Brazil’s largest retailer automates data quality checks to improve decision making

Gary Flood Profile picture for user gflood May 3, 2022 Audio mode
The ‘Amazon of Brazil’, Lojas Americanas, says 51 million customers will benefit from the use of Soda’s data checking environment and SQL testing framework

Image of someone using the Americanas app on their phone
(Image sourced via Americanas)

In e-commerce, the ‘Garbage In, Garbage Out’ warning for making decisions based on inaccurate data is always true. With this in mind, the dominant retail and e-commerce player in Brazil, Lojas Americanas, has introduced automated data quality checking in order to improve operations and customer experience.

The aim is to make the discovery, prioritization, and resolution of data issues as easy to resolve as possible on all sales and customer data.

The tech is being applied to customer and sales data before it is ingested by the firm’s new Artificial Intelligence and Machine Learning digital support system, which now sits behind its huge physical and online sales processes.

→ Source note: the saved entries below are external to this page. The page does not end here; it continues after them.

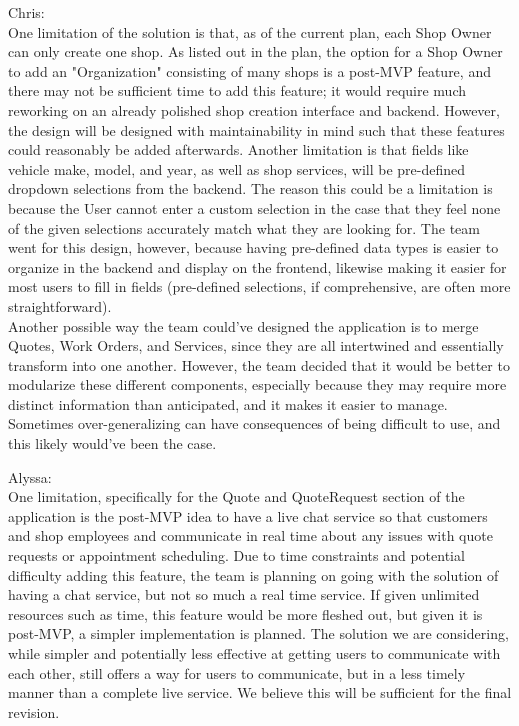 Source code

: \documentclass[12pt, titlepage]{article}
\begin{document}
Chris: \\
One limitation of the solution is that, as of the current plan, each Shop Owner can only create one shop. As listed out in the plan, the option for a Shop Owner to add an "Organization" consisting of many shops is a post-MVP feature, and there may not be sufficient time to add this feature; it would require much reworking on an already polished shop creation interface and backend. However, the design will be designed with maintainability in mind such that these features could reasonably be added afterwards. Another limitation is that fields like vehicle make, model, and year, as well as shop services, will be pre-defined dropdown selections from the backend. The reason this could be a limitation is because the User cannot enter a custom selection in the case that they feel none of the given selections accurately match what they are looking for. The team went for this design, however, because having pre-defined data types is easier to organize in the backend and display on the frontend, likewise making it easier for most users to fill in fields (pre-defined selections, if comprehensive, are often more straightforward).  \\

\noindent Another possible way the team could've designed the application is to merge Quotes, Work Orders, and Services, since they are all intertwined and essentially transform into one another. However, the team decided that it would be better to modularize these different components, especially because they may require more distinct information than anticipated, and it makes it easier to manage. Sometimes over-generalizing can have consequences of being difficult to use, and this likely would've been the case.

Alyssa: \\
One limitation, specifically for the Quote and QuoteRequest section of the application is the post-MVP idea to have a live chat service so that customers and shop employees and communicate in real time about any issues with quote requests or appointment scheduling. Due to time constraints and potential difficulty adding this feature, the team is planning on going with the solution of having a chat service, but not so much a real time service. If given unlimited resources such as time, this feature would be more fleshed out, but given it is post-MVP, a simpler implementation is planned. The solution we are considering, while simpler and potentially less effective at getting users to communicate with each other, still offers a way for users to communicate, but in a less timely manner than a complete live service. We believe this will be sufficient for the final revision.
\end{document}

The move will also enable simple data visualization across the firm to deliver on-going operational efficiencies, the company’s head of Big Data, Analytics and AI, Tiago Andrade, says. He explains:

We are a very big company, so we have a lot of orders and a lot of customers buying at the same time. We need to ensure all the information that is going into the internal systems to deliver the product for the customer in time is always 100% accurate, and these days it's just not possible to do that level of real-time monitoring with people or any manual process.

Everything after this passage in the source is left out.